Homework ISC 5228 Fall 2007

  • HW1 For August 30 in class:

    Prepare a five minutes talk about your science background and interest in MCMC methods.
    If you have already ideas about your final project, add another five minutes to include them too.

    Read the book up to chapter 1.4.1 (p.26).

  • HW2 For September 4 (e-mail date):

    Download the program pi_v1.f and run it to obtain a MC estimator of pi relying on one million
    events. Set your seed of the random number generator and record the estimate of pi to six digits.
    E-mail the instructor your estimate and its difference to the analytical pi.

  • HW3 For September 11 (e-mail date):

    Write a random number generator for the Poisson distribution, rmapoisson.f, and integrate this
    subroutine into ForLib. Use your random number generator to generate an empirical, peaked
    cumulative distribution function relying on 10,000 data and plot it together with the exact one.

    Read the book up to chapter 1.6 (p.35).

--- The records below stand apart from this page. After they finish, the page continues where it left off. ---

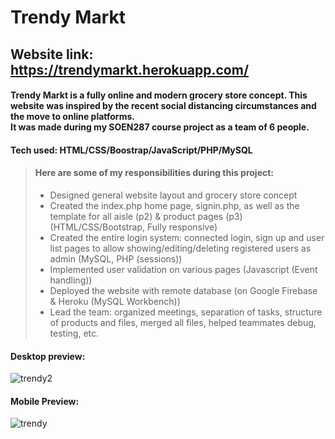 # Trendy Markt
## Website link: https://trendymarkt.herokuapp.com/
#### Trendy Markt is a fully online and modern grocery store concept. This website was inspired by the recent social distancing circumstances and the move to online platforms.<br> It was made during my SOEN287 course project as a team of 6 people.

#### Tech used: HTML/CSS/Boostrap/JavaScript/PHP/MySQL

> #### Here are some of my responsibilities during this project:
> - Designed general website layout and grocery store concept
> - Created the index.php home page, signin.php, as well as the template for all aisle (p2) & product pages (p3) (HTML/CSS/Bootstrap, Fully responsive)
> - Created the entire login system: connected login, sign up and user list pages to allow showing/editing/deleting registered users as admin (MySQL, PHP (sessions))
> - Implemented user validation on various pages (Javascript (Event handling))
> - Deployed the website with remote database (on Google Firebase & Heroku (MySQL Workbench))
> - Lead the team: organized meetings, separation of tasks, structure of products and files, merged all files, helped teammates debug, testing, etc.

#### Desktop preview:
![trendy2](https://user-images.githubusercontent.com/59063950/90841957-1181b200-e32c-11ea-8829-77f1760d9125.png)
#### Mobile Preview:
![trendy](https://user-images.githubusercontent.com/59063950/90841924-fdd64b80-e32b-11ea-8072-1616236bcd2f.gif)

  • HW4 For September 13 (e-mail date):

    Download and run the program polls.f . The program bootstraps distribution functions, relying
    on data from an early poll of the 1992 US presidential election based on 700 people.
    1. E-mail the plot of all peaked cumulative distributions functions together.
    2. Based this plot, what is a rough estimate of the probability that Clintons wins the election.
    3. Make the answer to the last point precise, by inserting a line in the program, which counts
    explicitly how often Clinton wins. Mail this probabilty too.
    Give probabilities in percent in your e-mails.

    Read the book up to chapter 1.7.3 (p.43). Continue with chapter 1.8 up to the end of chapter 1 (p.47 to 53).

  • For September 20:

    Read chapter 2 up to page 89.

  • HW5 For October 2 (e-mail date):

    Do Assignment a0301_02 of the book. Add reweighting to beta=0.02. Then repeat the simulations for a 4 x 4 lattice, increasing the total statistics to 1,000,000 independent data points for the small lattice. Use reweighting to calculate the energy per spin the old as well as for the new lattice (no error bars yet). Compare with the results from ferdinand.f. For each lattice size e-mail one figure plotting the original and reweighted histograms together, and a table comparing the mean energies per spin (all for both beta values).

    Read chapter 3 (starting p.128) up to page 179.

  • HW6 For October 4 (e-mail date):

    Use binning to get error bars into your mean energy per spin estimates of the previous homework. Perform Gaussian difference tests against the exact results. E-mail a table with all results.

  • For October 14:

    Read chapter 2.7 (jackknife) up to page 109.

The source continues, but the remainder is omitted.